Employers who fail to support the caregiving needs of their employees risk big hits to their productivity, retention and ability to compete, a recent report from Harvard Business School finds (PDF).
Three factors--an increasing number of female workers, an older population that is growing and a very tight job market--should spur employers to take caregiving more seriously.
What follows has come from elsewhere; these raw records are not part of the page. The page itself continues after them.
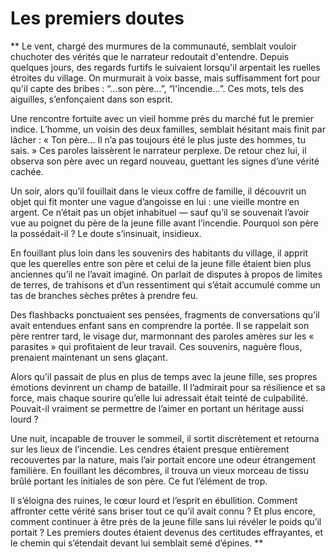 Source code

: # Les premiers doutes #

** Le vent, chargé des murmures de la communauté, semblait vouloir chuchoter des vérités que le narrateur redoutait d'entendre. Depuis quelques jours, des regards furtifs le suivaient lorsqu'il arpentait les ruelles étroites du village. On murmurait à voix basse, mais suffisamment fort pour qu'il capte des bribes : “…son père…”, “l'incendie…”. Ces mots, tels des aiguilles, s’enfonçaient dans son esprit.

Une rencontre fortuite avec un vieil homme près du marché fut le premier indice. L’homme, un voisin des deux familles, semblait hésitant mais finit par lâcher : « Ton père… Il n’a pas toujours été le plus juste des hommes, tu sais. » Ces paroles laissèrent le narrateur perplexe. De retour chez lui, il observa son père avec un regard nouveau, guettant les signes d’une vérité cachée.

Un soir, alors qu’il fouillait dans le vieux coffre de famille, il découvrit un objet qui fit monter une vague d’angoisse en lui : une vieille montre en argent. Ce n’était pas un objet inhabituel — sauf qu’il se souvenait l’avoir vue au poignet du père de la jeune fille avant l’incendie. Pourquoi son père la possédait-il ? Le doute s’insinuait, insidieux.

En fouillant plus loin dans les souvenirs des habitants du village, il apprit que les querelles entre son père et celui de la jeune fille étaient bien plus anciennes qu’il ne l’avait imaginé. On parlait de disputes à propos de limites de terres, de trahisons et d’un ressentiment qui s’était accumulé comme un tas de branches sèches prêtes à prendre feu.

Des flashbacks ponctuaient ses pensées, fragments de conversations qu’il avait entendues enfant sans en comprendre la portée. Il se rappelait son père rentrer tard, le visage dur, marmonnant des paroles amères sur les « parasites » qui profitaient de leur travail. Ces souvenirs, naguère flous, prenaient maintenant un sens glaçant.

Alors qu’il passait de plus en plus de temps avec la jeune fille, ses propres émotions devinrent un champ de bataille. Il l’admirait pour sa résilience et sa force, mais chaque sourire qu’elle lui adressait était teinté de culpabilité. Pouvait-il vraiment se permettre de l’aimer en portant un héritage aussi lourd ?

Une nuit, incapable de trouver le sommeil, il sortit discrètement et retourna sur les lieux de l’incendie. Les cendres étaient presque entièrement recouvertes par la nature, mais l’air portait encore une odeur étrangement familière. En fouillant les décombres, il trouva un vieux morceau de tissu brûlé portant les initiales de son père. Ce fut l’élément de trop.

Il s’éloigna des ruines, le cœur lourd et l’esprit en ébullition. Comment affronter cette vérité sans briser tout ce qu’il avait connu ? Et plus encore, comment continuer à être près de la jeune fille sans lui révéler le poids qu’il portait ? Les premiers doutes étaient devenus des certitudes effrayantes, et le chemin qui s’étendait devant lui semblait semé d’épines. **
The report’s authors, Joseph B. Fuller and Manjari Raman, note that “American companies are facing a caregiving crisis--they just refuse to acknowledge it.” Fuller is a professor of management practice in general management at Harvard Business School, while Raman is program director and senior researcher for the school.
“Rising health care and professional caregiving costs and changing demographics over the past few decades have put great pressure on American employees as they try to balance work and care responsibilities,” they note in their report. “Yet many employers remain largely oblivious to the growing costs of this hidden 'care economy'—costs that hurt employers and employees alike.”
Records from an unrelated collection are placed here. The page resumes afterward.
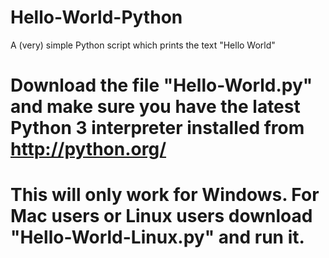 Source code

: # Hello-World-Python
A (very) simple Python script which prints the text "Hello World"
# Download the file "Hello-World.py" and make sure you have the latest Python 3 interpreter installed from http://python.org/
# This will only work for Windows. For Mac users or Linux users download "Hello-World-Linux.py" and run it.
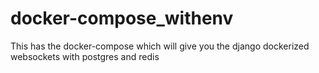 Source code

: # docker-compose_withenv
This has the docker-compose which will give you the django dockerized websockets with postgres and redis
Employers are confronting the very real prospect of good workers quitting to care for a child, parent or friend. For nearly 75% of employees, this is their reality. And companies who lose good workers are forfeiting huge investments they made in those employees in terms of recruitment, retention and training. “Companies don’t realize that there are material returns associated with helping these workers,” Fuller tells Harvard Business School’s Working Knowledge. “If I told an executive, ‘You could reduce your turnover of key personnel by 3%,’ they would say, ‘Where do I sign?’”
The report surveyed 301 human resources leaders and business owners and 1,500 workers about caregiving. The employees panned their companies, noting that they punish caregivers, especially for missing work, coming in late or leaving early.
About 60% of employees say caregivers are pegged as less committed to their careers, while 55% say caregivers are less likely to advance career-wise compared with peers. But the HR leaders and business owners “seemed oblivious to employee’s challenges, with only 24% acknowledging that caregiving impacted performance,” according to Working Knowledge. “However, the behaviors that hold back an employee’s career were clear, with 33% of employers blaming missed work days and 28% citing lateness.”
No Viable Options
A Best Buy employee who was forced to bring her infant to work when no other child care option was viable inspired the retail giant to adopt a new company-wide policy, The Washington Post reports.
When Lanette Johnson’s manager needed her to come in to work, she was in a bind because she could not find someone to watch her son, Logan, in 2017. So Johnson, a manager at Best Buy in Arlington, VA, took Logan to work and gave a presentation with her son close by in his stroller. That experience prompted corporate to enact a backup child-care benefit for all full-time and part-time workers at its 1,000 stores nationwide. Those workers now have access to 10 days of employer-paid child care per year via a partnership with Care.com. Employees need to only shell out a $10 per day co-pay.
While Johnson served as the inspiration for the new program, it was a human resources manager who was in the store when Johnston brought in her son that pushed corporate for the benefit. Best Buy also established paid caregiver leave for up to four weeks, Reuters reports. It recently introduced paid-time off for part-time workers.
“People are able to spend the final days of a parent’s life with them, and they wouldn’t have been able to do that otherwise,” says Melanie Moriarty, a senior director in HR at Best Buy. “We hear so many heartwarming stories.”
Meanwhile, News Corp has tapped Bright Horizons for backup childcare, with the organization also assisting with eldercare. News Corp also uses Wellthy, a service that helps families coordinate caregiving.
“One of the hardest parts is logistics,” says Marco Diaz, senior vice president, global head of benefits at News Corp. “If you are suddenly in a position to figure out schedules, doctors, pharmacy and transportation needs--most of it is out of the skill set of the individual.”